The snowballstemmer.algorithms function returns a list of available algorithm names.

The snowballstemmer.stemmer function takes an algorithm name and returns a Stemmer object.

Stemmer objects have a Stemmer.stemWord(word) method and a Stemmer.stemWords(word[]) method.

import snowballstemmer

stemmer = snowballstemmer.stemmer('english')
print(stemmer.stemWords("We are the world".split()))

Generally you should create a stemmer object and reuse it rather than creating a fresh object for each word stemmed (since there’s some cost to creating and destroying the object).

The stemmer code is re-entrant, but not thread-safe if the same stemmer object is used concurrently in different threads.

If you want to perform stemming concurrently in different threads, we suggest creating a new stemmer object for each thread. The alternative is to share stemmer objects between threads and protect access using a mutex or similar (e.g. threading.Lock in Python) but that’s liable to slow your program down as threads can end up waiting for the lock.

Automatic Acceleration

PyStemmer is a wrapper module for Snowball’s libstemmer_c and should provide results 100% compatible to snowballstemmer.

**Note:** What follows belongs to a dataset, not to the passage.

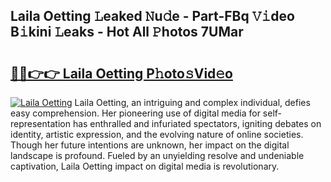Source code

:## Laila Oetting 𝙻eaked 𝙽u𝚍e - Part-FBq 𝚅𝚒deo B𝚒kini 𝙻eaks - Hot All 𝙿hotos 7UMar

# <h2><a href="http://ld1m2le.urlbe.top/?page=Laila+Oetting">🔗🔗👉👉 Laila Oetting P𝚑oto𝚜Vid𝚎o</a></h2>

[![Laila Oetting](https://i.imgur.com/eBuTRDB.gif)](http://ld1m2le.urlbe.top/?page=Laila+Oetting)
Laila Oetting, an intriguing and complex individual, defies easy comprehension. Her pioneering use of digital media for self-representation has enthralled and infuriated spectators, igniting debates on identity, artistic expression, and the evolving nature of online societies. Though her future intentions are unknown, her impact on the digital landscape is profound. Fueled by an unyielding resolve and undeniable captivation, Laila Oetting impact on digital media is revolutionary.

PyStemmer is faster because it wraps generated C versions of the stemmers; snowballstemmer uses generate Python code and is slower but offers a pure Python solution.

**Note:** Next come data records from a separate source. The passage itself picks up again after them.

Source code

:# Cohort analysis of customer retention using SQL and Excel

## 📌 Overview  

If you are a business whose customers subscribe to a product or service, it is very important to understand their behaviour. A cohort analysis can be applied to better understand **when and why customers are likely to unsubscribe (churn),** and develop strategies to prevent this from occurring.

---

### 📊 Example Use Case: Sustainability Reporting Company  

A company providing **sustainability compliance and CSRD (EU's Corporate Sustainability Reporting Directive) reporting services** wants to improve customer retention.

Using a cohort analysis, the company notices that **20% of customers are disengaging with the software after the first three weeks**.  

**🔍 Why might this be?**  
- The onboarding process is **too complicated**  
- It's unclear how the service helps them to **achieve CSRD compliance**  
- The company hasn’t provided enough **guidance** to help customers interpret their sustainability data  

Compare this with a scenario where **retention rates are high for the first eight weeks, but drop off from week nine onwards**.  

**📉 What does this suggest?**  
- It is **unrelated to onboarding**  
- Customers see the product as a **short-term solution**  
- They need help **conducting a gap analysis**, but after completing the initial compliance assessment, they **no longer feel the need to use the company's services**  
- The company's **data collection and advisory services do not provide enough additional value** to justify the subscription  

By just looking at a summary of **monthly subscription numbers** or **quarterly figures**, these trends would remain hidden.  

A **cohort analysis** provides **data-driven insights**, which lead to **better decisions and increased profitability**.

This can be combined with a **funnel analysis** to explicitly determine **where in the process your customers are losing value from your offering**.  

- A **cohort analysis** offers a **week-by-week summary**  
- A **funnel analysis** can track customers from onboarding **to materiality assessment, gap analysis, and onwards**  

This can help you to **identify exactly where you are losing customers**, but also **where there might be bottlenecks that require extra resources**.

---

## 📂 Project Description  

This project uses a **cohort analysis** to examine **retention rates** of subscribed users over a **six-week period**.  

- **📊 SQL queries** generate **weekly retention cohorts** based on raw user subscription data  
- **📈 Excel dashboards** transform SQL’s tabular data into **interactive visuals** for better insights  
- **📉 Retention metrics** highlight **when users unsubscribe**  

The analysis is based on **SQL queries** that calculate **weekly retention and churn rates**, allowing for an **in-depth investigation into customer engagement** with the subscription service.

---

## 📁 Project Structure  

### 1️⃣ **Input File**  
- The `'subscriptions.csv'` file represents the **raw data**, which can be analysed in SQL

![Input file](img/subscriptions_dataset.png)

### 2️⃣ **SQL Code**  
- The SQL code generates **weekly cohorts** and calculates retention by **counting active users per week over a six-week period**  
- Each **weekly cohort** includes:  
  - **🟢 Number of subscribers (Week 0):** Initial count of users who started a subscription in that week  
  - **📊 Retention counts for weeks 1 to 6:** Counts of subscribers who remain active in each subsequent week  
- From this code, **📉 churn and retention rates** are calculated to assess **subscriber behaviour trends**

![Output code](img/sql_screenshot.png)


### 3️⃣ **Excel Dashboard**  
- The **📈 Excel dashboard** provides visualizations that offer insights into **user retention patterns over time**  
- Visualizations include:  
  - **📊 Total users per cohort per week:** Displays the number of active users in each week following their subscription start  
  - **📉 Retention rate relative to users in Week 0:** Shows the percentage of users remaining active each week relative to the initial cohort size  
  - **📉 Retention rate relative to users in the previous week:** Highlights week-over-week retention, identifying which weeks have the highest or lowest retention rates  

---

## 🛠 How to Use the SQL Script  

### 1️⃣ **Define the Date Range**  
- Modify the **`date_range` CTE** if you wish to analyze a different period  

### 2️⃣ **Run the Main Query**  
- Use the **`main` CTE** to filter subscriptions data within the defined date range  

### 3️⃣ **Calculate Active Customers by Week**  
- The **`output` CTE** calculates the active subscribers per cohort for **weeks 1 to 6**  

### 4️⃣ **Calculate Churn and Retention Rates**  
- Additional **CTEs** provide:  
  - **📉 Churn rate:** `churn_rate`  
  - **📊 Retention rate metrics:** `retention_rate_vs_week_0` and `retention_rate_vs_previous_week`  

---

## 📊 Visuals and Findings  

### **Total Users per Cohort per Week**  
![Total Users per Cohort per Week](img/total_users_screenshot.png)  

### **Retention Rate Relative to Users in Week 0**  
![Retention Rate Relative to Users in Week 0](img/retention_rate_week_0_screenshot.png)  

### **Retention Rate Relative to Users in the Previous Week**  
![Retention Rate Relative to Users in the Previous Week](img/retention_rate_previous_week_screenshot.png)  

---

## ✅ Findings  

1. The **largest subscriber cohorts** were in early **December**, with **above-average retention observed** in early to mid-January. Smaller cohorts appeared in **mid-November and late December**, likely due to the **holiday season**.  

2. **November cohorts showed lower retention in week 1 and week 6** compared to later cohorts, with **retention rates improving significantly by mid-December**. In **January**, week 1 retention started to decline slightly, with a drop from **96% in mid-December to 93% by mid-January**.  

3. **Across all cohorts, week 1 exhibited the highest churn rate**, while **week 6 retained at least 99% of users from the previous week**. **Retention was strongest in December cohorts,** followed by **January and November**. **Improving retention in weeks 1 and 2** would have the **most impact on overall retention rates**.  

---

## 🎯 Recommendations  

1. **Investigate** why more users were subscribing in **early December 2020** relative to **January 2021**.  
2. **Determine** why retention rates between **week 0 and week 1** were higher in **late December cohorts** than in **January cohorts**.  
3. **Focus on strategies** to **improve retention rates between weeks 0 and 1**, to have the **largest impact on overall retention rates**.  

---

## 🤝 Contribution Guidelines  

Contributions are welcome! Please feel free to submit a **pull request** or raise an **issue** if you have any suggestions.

If PyStemmer is installed, snowballstemmer.stemmer returns a PyStemmer Stemmer object which provides the same Stemmer.stemWord() and Stemmer.stemWords() methods.

Benchmark

This is a crude benchmark which measures the time for running each stemmer on every word in its sample vocabulary (10,787,583 words over 26 languages). It’s not a realistic test of normal use as a real application would do much more than just stemming. It’s also skewed towards the stemmers which do more work per word and towards those with larger sample vocabularies.

  • Python 2.7 + snowballstemmer : 13m00s (15.0 * PyStemmer)

  • Python 3.7 + snowballstemmer : 12m19s (14.2 * PyStemmer)

  • PyPy 7.1.1 (Python 2.7.13) + snowballstemmer : 2m14s (2.6 * PyStemmer)

  • PyPy 7.1.1 (Python 3.6.1) + snowballstemmer : 1m46s (2.0 * PyStemmer)

  • Python 2.7 + PyStemmer : 52s

For reference the equivalent test for C runs in 9 seconds.

These results are for Snowball 2.0.0. They’re likely to evolve over time as the code Snowball generates for both Python and C continues to improve (for a much older test over a different set of stemmers using Python 2.7, snowballstemmer was 30 times slower than PyStemmer, or 9 times slower with PyPy).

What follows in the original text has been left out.